══ INFORMATION SUPPLIED ══

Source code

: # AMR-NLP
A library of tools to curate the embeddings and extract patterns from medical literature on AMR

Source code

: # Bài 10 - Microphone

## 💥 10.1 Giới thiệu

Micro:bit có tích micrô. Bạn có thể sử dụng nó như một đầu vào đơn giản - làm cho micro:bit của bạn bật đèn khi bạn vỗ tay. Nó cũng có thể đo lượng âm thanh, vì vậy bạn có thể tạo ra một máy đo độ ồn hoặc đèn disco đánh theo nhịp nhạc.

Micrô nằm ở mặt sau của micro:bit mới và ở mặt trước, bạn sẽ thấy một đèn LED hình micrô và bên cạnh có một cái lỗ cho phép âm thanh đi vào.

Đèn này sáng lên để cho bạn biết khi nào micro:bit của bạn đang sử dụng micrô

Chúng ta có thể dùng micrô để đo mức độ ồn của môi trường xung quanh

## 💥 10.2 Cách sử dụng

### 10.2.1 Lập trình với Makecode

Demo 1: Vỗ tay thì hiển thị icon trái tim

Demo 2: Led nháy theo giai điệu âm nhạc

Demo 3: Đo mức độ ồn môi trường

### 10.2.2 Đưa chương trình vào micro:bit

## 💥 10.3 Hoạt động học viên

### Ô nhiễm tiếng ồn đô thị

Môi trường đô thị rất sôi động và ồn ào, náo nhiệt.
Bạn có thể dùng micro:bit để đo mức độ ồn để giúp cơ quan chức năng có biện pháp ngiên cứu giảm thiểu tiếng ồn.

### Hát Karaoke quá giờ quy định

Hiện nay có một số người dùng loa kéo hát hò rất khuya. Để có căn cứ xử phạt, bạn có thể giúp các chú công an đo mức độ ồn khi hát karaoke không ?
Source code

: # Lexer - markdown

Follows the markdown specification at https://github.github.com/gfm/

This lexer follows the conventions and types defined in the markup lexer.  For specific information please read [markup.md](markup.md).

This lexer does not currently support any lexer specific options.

═══

**PROBLEM TO SOLVE**
From the records above, print exactly the lines that run from the line with "## 💥 10.3 Hoạt động học viên" to the line with "### Hát Karaoke quá giờ quy định", inclusive.

**RESULT**
## 💥 10.3 Hoạt động học viên

### Ô nhiễm tiếng ồn đô thị

Môi trường đô thị rất sôi động và ồn ào, náo nhiệt.
Bạn có thể dùng micro:bit để đo mức độ ồn để giúp cơ quan chức năng có biện pháp ngiên cứu giảm thiểu tiếng ồn.

### Hát Karaoke quá giờ quy định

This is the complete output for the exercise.